*Task:* Give the listing below again exactly, but without any of its pictures.

*Extracted information:*
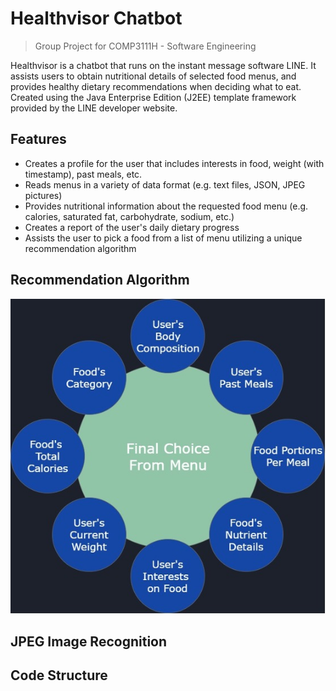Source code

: # Healthvisor Chatbot
> Group Project for COMP3111H - Software Engineering

Healthvisor is a chatbot that runs on the instant message software LINE. It assists users to obtain nutritional details of selected food menus, and provides healthy dietary recommendations when deciding what to eat. Created using the Java Enterprise Edition (J2EE) template framework provided by the LINE developer website.

## Features
- Creates a profile for the user that includes interests in food, weight (with timestamp), past meals, etc.
- Reads menus in a variety of data format (e.g. text files, JSON, JPEG pictures)
- Provides nutritional information about the requested food menu (e.g. calories, saturated fat, carbohydrate, sodium, etc.)
- Creates a report of the user's daily dietary progress
- Assists the user to pick a food from a list of menu utilizing a unique recommendation algorithm

## Recommendation Algorithm
![alt text](/docs/img/algorithm.jpg)


## JPEG Image Recognition

## Code Structure

## 
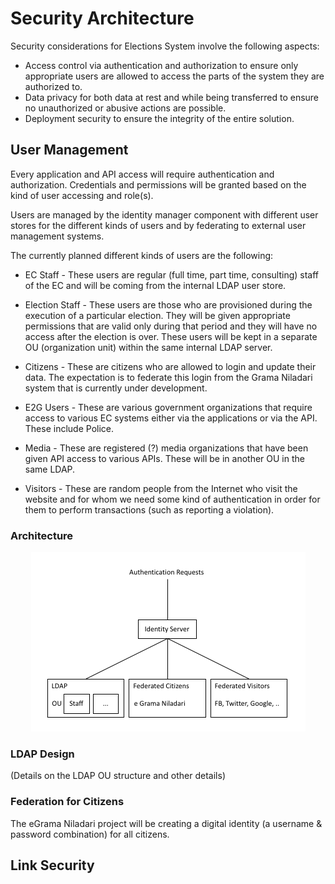 # Security Architecture

Security considerations for Elections System involve the following aspects:

* Access control via authentication and authorization to ensure only appropriate users are allowed to access the parts of the system they are authorized to.
* Data privacy for both data at rest and while being transferred to ensure no unauthorized or abusive actions are possible.
* Deployment security to ensure the integrity of the entire solution.

## User Management

Every application and API access will require authentication and  authorization. Credentials and permissions will be granted based on the kind of user accessing and role(s).

Users are managed by the identity manager component with different user stores for the different kinds of users and by federating to external user management systems. 

The currently planned different kinds of users are the following:

* EC Staff - These users are regular (full time, part time, consulting) staff of the EC and will be coming from the internal LDAP user store.

* Election Staff - These users are those who are provisioned during the execution of a particular election. They will be given appropriate permissions that are valid only during that period and they will have no access after the election is over. These users will be kept in a separate OU (organization unit) within the same internal LDAP server.

* Citizens - These are citizens who are allowed to login and update their data. The expectation is to federate this login from the Grama Niladari system that is currently under development.

* E2G Users - These are various government organizations that require access to various EC systems either via the applications or via the API. These include Police.

* Media - These are registered (?) media organizations that have been given API access to various APIs. These will be in another OU in the same LDAP.

* Visitors - These are random people from the Internet who visit the website and for whom we need some kind of authentication in order for them to perform transactions (such as reporting a violation).

### Architecture

<p align="center">
  <img src="umarch.png">
</p>

### LDAP Design

(Details on the LDAP OU structure and other details)

### Federation for Citizens

The eGrama Niladari project will be creating a digital identity (a username & password combination) for all citizens. 

## Link Security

*Answer for the task:*
Source code

: # Healthvisor Chatbot
> Group Project for COMP3111H - Software Engineering

Healthvisor is a chatbot that runs on the instant message software LINE. It assists users to obtain nutritional details of selected food menus, and provides healthy dietary recommendations when deciding what to eat. Created using the Java Enterprise Edition (J2EE) template framework provided by the LINE developer website.

## Features
- Creates a profile for the user that includes interests in food, weight (with timestamp), past meals, etc.
- Reads menus in a variety of data format (e.g. text files, JSON, JPEG pictures)
- Provides nutritional information about the requested food menu (e.g. calories, saturated fat, carbohydrate, sodium, etc.)
- Creates a report of the user's daily dietary progress
- Assists the user to pick a food from a list of menu utilizing a unique recommendation algorithm

## Recommendation Algorithm
![alt text](/docs/img/algorithm.jpg)


## JPEG Image Recognition

## Code Structure

## 
 # Security Architecture

Security considerations for Elections System involve the following aspects:

* Access control via authentication and authorization to ensure only appropriate users are allowed to access the parts of the system they are authorized to.
* Data privacy for both data at rest and while being transferred to ensure no unauthorized or abusive actions are possible.
* Deployment security to ensure the integrity of the entire solution.

## User Management

Every application and API access will require authentication and  authorization. Credentials and permissions will be granted based on the kind of user accessing and role(s).

Users are managed by the identity manager component with different user stores for the different kinds of users and by federating to external user management systems. 

The currently planned different kinds of users are the following:

* EC Staff - These users are regular (full time, part time, consulting) staff of the EC and will be coming from the internal LDAP user store.

* Election Staff - These users are those who are provisioned during the execution of a particular election. They will be given appropriate permissions that are valid only during that period and they will have no access after the election is over. These users will be kept in a separate OU (organization unit) within the same internal LDAP server.

* Citizens - These are citizens who are allowed to login and update their data. The expectation is to federate this login from the Grama Niladari system that is currently under development.

* E2G Users - These are various government organizations that require access to various EC systems either via the applications or via the API. These include Police.

* Media - These are registered (?) media organizations that have been given API access to various APIs. These will be in another OU in the same LDAP.

* Visitors - These are random people from the Internet who visit the website and for whom we need some kind of authentication in order for them to perform transactions (such as reporting a violation).

### Architecture

<p align="center">
  <img src="umarch.png">
</p>

### LDAP Design

(Details on the LDAP OU structure and other details)

### Federation for Citizens

The eGrama Niladari project will be creating a digital identity (a username & password combination) for all citizens. 

## Link Security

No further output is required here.